### Work required
The word "real" occurs in some of the lines below; copy each of those lines.

### Given data
▼

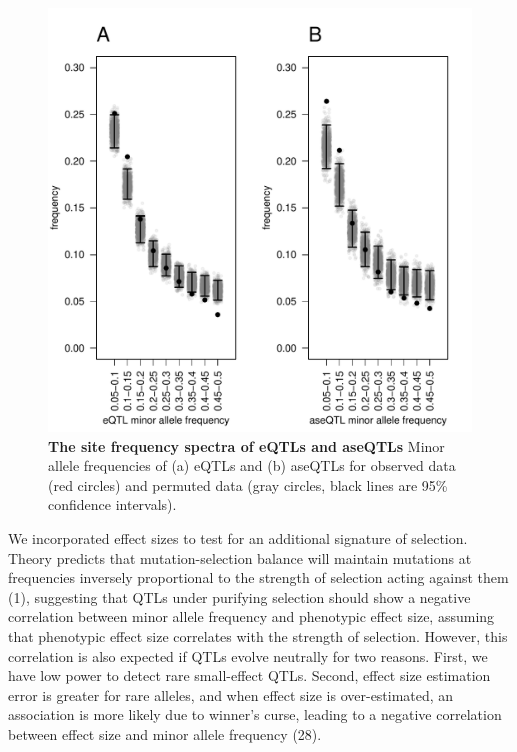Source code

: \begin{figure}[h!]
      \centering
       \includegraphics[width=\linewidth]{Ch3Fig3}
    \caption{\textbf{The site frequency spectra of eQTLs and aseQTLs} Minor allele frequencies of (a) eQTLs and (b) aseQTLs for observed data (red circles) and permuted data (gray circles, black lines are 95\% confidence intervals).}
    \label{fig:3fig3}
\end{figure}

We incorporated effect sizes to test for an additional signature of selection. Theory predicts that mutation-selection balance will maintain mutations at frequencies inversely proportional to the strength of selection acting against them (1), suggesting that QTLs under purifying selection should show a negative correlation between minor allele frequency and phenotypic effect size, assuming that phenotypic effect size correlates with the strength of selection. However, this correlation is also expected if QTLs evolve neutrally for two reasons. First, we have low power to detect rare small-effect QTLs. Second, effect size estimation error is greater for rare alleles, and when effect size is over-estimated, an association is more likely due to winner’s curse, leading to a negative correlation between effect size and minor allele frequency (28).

▲
▼

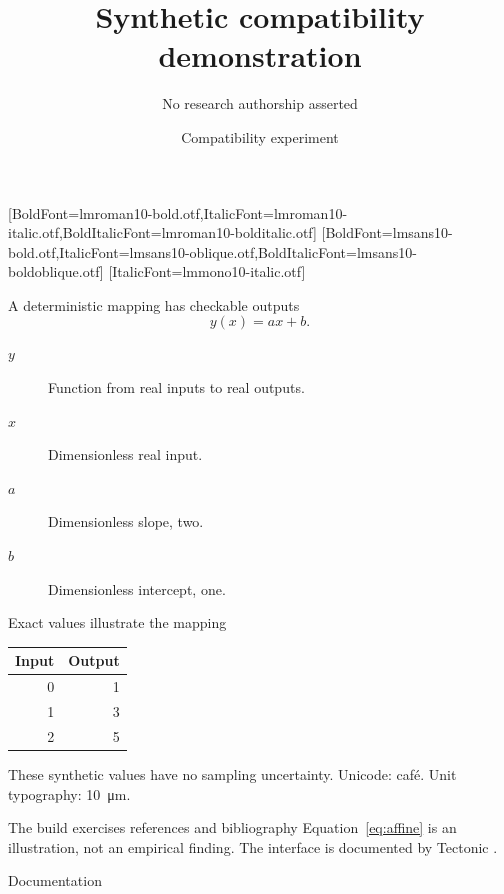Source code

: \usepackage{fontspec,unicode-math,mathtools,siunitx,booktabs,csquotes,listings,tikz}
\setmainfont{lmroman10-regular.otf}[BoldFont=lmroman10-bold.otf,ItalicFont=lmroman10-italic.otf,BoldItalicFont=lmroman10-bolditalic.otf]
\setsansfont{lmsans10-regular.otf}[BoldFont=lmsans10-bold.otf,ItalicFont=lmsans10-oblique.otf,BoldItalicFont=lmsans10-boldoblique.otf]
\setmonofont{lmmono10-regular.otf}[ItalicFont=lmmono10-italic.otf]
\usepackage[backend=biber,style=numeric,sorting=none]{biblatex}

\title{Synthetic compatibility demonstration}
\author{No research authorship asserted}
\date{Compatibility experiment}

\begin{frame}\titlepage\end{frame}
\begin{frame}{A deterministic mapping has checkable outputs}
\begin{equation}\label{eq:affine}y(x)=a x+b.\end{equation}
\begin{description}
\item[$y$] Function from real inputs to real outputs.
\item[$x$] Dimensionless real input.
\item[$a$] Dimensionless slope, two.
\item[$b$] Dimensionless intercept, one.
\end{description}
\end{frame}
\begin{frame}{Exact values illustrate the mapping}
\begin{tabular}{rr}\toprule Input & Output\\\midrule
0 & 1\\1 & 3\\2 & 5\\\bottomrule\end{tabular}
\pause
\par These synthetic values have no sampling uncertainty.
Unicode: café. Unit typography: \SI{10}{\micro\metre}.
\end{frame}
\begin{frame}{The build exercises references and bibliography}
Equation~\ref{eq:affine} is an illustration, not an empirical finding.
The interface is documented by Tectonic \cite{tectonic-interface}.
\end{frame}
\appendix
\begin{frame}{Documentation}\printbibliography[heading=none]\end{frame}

▲

### Answer below
\item[$y$] Function from real inputs to real outputs.
\item[$x$] Dimensionless real input.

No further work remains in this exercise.